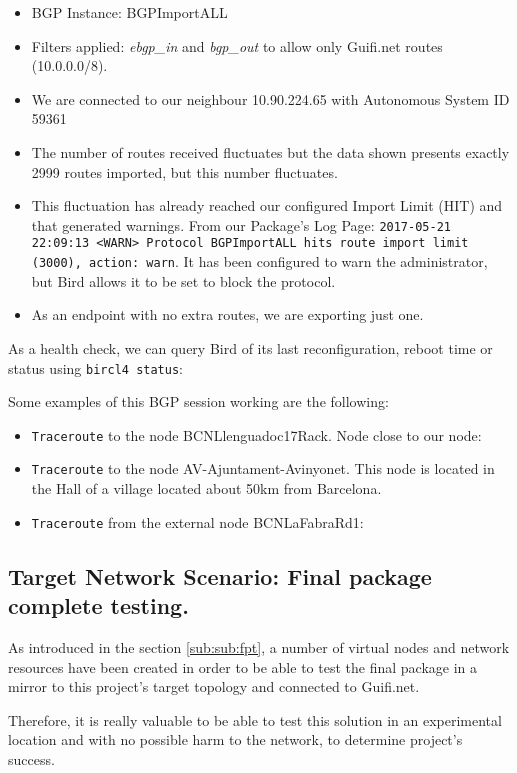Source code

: \begin{itemize}
    \item BGP Instance: BGPImportALL
    \item Filters applied: \textit{ebgp\_in} and \textit{bgp\_out} to allow only Guifi.net routes (10.0.0.0/8).
    \item We are connected to our neighbour 10.90.224.65 with Autonomous System ID 59361
    \item  The number of routes received fluctuates but the data shown presents exactly 2999 routes imported, but this number fluctuates.
    \item This fluctuation has already reached our configured Import Limit (HIT) and that generated warnings.
    From our Package's Log Page:
    \texttt{2017-05-21 22:09:13 <WARN> Protocol BGPImportALL hits route import limit (3000), action: warn}. It has been configured to warn the administrator, but Bird allows it to be set to block the protocol.
    \item As an endpoint with no extra routes, we are exporting just one.
\end{itemize}

As a health check, we can query Bird of its last reconfiguration, reboot time or status using \texttt{bircl4 status}:



Some examples of this BGP session working are the following:

\begin{itemize}
    \item \texttt{Traceroute} to the node BCNLlenguadoc17Rack. Node close to our node:

    \item \texttt{Traceroute} to the node AV-Ajuntament-Avinyonet. This node is located in the Hall of a village located about 50km from Barcelona.

    \item \texttt{Traceroute} from the external node BCNLaFabraRd1:

\end{itemize}


\subsection{Target Network Scenario: Final package complete testing.}
As introduced in the section \ref{sub:sub:fpt}, a number of virtual nodes and network resources have been created in order to be able to test the final package in a mirror to this project's target topology and connected to Guifi.net.

Therefore, it is really valuable to be able to test this solution in an experimental location and with no possible harm to the network, to determine project's success.










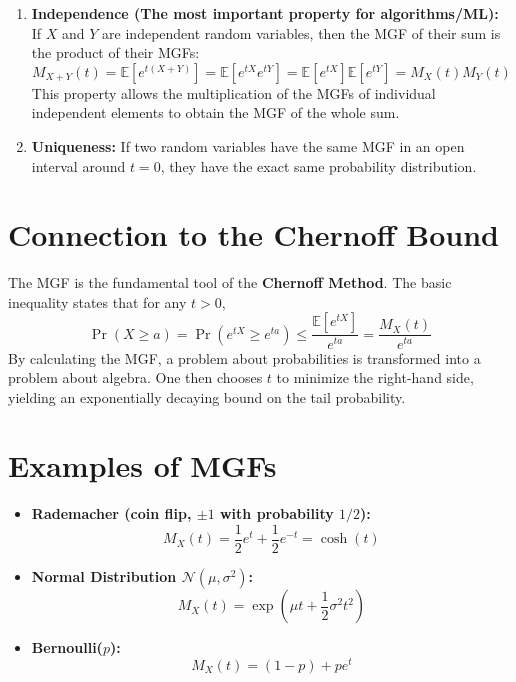 \documentclass[11pt]{article}
\begin{document}
\begin{enumerate}
    \item \textbf{Independence (The most important property for algorithms/ML):}
    If \(X\) and \(Y\) are independent random variables, then the MGF of their sum is the product of their MGFs:
    \[
 M_{X+Y}(t) = \mathbb{E}[e^{t(X+Y)}] = \mathbb{E}[e^{tX}e^{tY}] = \mathbb{E}[e^{tX}]\mathbb{E}[e^{tY}] = M_X(t) M_Y(t) 
\]
    This property allows the multiplication of the MGFs of individual independent elements to obtain the MGF of the whole sum.

    \item \textbf{Uniqueness:}
    If two random variables have the same MGF in an open interval around \(t=0\), they have the exact same probability distribution.
\end{enumerate}

\hrulefill

\section{Connection to the Chernoff Bound}

The MGF is the fundamental tool of the \textbf{Chernoff Method}. The basic inequality states that for any \(t > 0\),
\[
 \Pr(X \ge a) = \Pr(e^{tX} \ge e^{ta}) \le \frac{\mathbb{E}[e^{tX}]}{e^{ta}} = \frac{M_X(t)}{e^{ta}} 
\]
By calculating the MGF, a problem about probabilities is transformed into a problem about algebra. One then chooses \(t\) to minimize the right-hand side, yielding an exponentially decaying bound on the tail probability.

\hrulefill

\section{Examples of MGFs}

\begin{itemize}
    \item \textbf{Rademacher (coin flip, \(\pm 1\) with probability \(1/2\)):}
    \[
 M_X(t) = \frac{1}{2}e^t + \frac{1}{2}e^{-t} = \cosh(t) 
\]
    \item \textbf{Normal Distribution \(\mathcal{N}(\mu, \sigma^2)\):}
    \[
 M_X(t) = \exp\left(\mu t + \frac{1}{2}\sigma^2 t^2\right) 
\]
    \item \textbf{Bernoulli(\(p\)):}
    \[
 M_X(t) = (1-p) + p e^t 
\]
\end{itemize}

\hrulefill
\end{document}
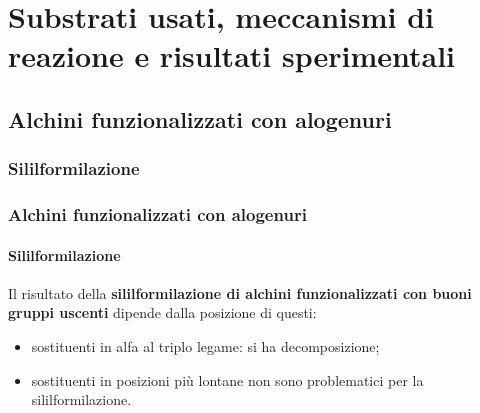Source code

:\section{Substrati usati, meccanismi di reazione e risultati sperimentali}

\subsection{Alchini funzionalizzati con alogenuri}
\subsubsection{Sililformilazione}\begin{frame}\frametitle{Alchini funzionalizzati con alogenuri}\framesubtitle{Sililformilazione}
Il risultato della {\bf sililformilazione di alchini funzionalizzati con buoni gruppi uscenti} dipende dalla posizione di questi:
\begin{itemize}
 \item sostituenti in alfa al triplo legame: si ha decomposizione; 
 \item sostituenti in posizioni più lontane non sono problematici per la sililformilazione.
\end{itemize}


\end{frame}

\logo{}
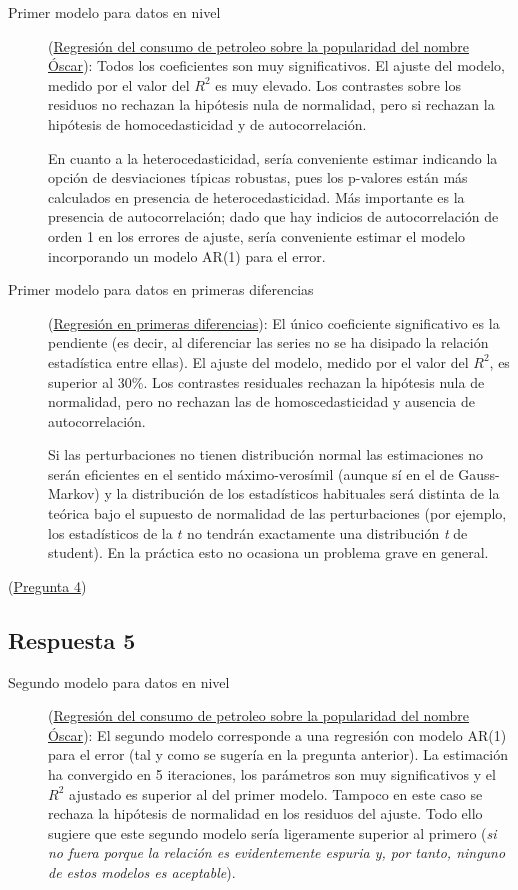 \documentclass[10pt]{article}
\begin{document}
\begin{description}
\item[{Primer modelo para datos en nivel}] (\hyperref[sec:org394923d]{Regresión del consumo de petroleo sobre la popularidad del nombre Óscar}): Todos los
coeficientes son muy significativos. El ajuste del modelo, medido
por el valor del \(R^2\) es muy elevado. Los contrastes sobre los
residuos no rechazan la hipótesis nula de normalidad, pero si
rechazan la hipótesis de homocedasticidad y de autocorrelación.

En cuanto a la heterocedasticidad, sería conveniente estimar
indicando la opción de desviaciones típicas robustas, pues los
p-valores están más calculados en presencia de
heterocedasticidad. Más importante es la presencia de
autocorrelación; dado que hay indicios de autocorrelación de orden 1
en los errores de ajuste, sería conveniente estimar el modelo
incorporando un modelo AR(1) para el error.

\item[{Primer modelo para datos en primeras diferencias}] (\hyperref[sec:org4cb71db]{Regresión en primeras diferencias}): El único coeficiente significativo es la
pendiente (es decir, al diferenciar las series no se ha disipado la
relación estadística entre ellas). El ajuste del modelo, medido por
el valor del \(R^2\), es superior al 30\%. Los contrastes residuales
rechazan la hipótesis nula de normalidad, pero no rechazan las de
homoscedasticidad y ausencia de autocorrelación.

Si las perturbaciones no tienen distribución normal las estimaciones
no serán eficientes en el sentido máximo-verosímil (aunque sí en el
de Gauss-Markov) y la distribución de los estadísticos habituales
será distinta de la teórica bajo el supuesto de normalidad de las
perturbaciones (por ejemplo, los estadísticos de la \(t\) no tendrán
exactamente una distribución \emph{t} de student). En la práctica esto no
ocasiona un problema grave en general.
\end{description}

(\hyperref[sec:org008d150]{Pregunta 4})
\subsection*{Respuesta 5}
\label{sec:orgc2ca6d9}


\begin{description}
\item[{Segundo modelo para datos en nivel}] (\hyperref[sec:org394923d]{Regresión del consumo de petroleo sobre la popularidad del nombre Óscar}): El segundo modelo
corresponde a una regresión con modelo AR(1) para el error (tal y
como se sugería en la pregunta anterior). La estimación ha
convergido en 5 iteraciones, los parámetros son muy significativos y
el \(R^2\) ajustado es superior al del primer modelo. Tampoco en este
caso se rechaza la hipótesis de normalidad en los residuos del
ajuste. Todo ello sugiere que este segundo modelo sería ligeramente
superior al primero (\emph{si no fuera porque la relación es
evidentemente espuria y, por tanto, ninguno de estos modelos es
aceptable}).
\end{description}
\end{document}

_What is expected_: Consider the entries above and return each line with the string "variables".

_Result of the task_:
    If \(X\) and \(Y\) are independent random variables, then the MGF of their sum is the product of their MGFs:
    If two random variables have the same MGF in an open interval around \(t=0\), they have the exact same probability distribution.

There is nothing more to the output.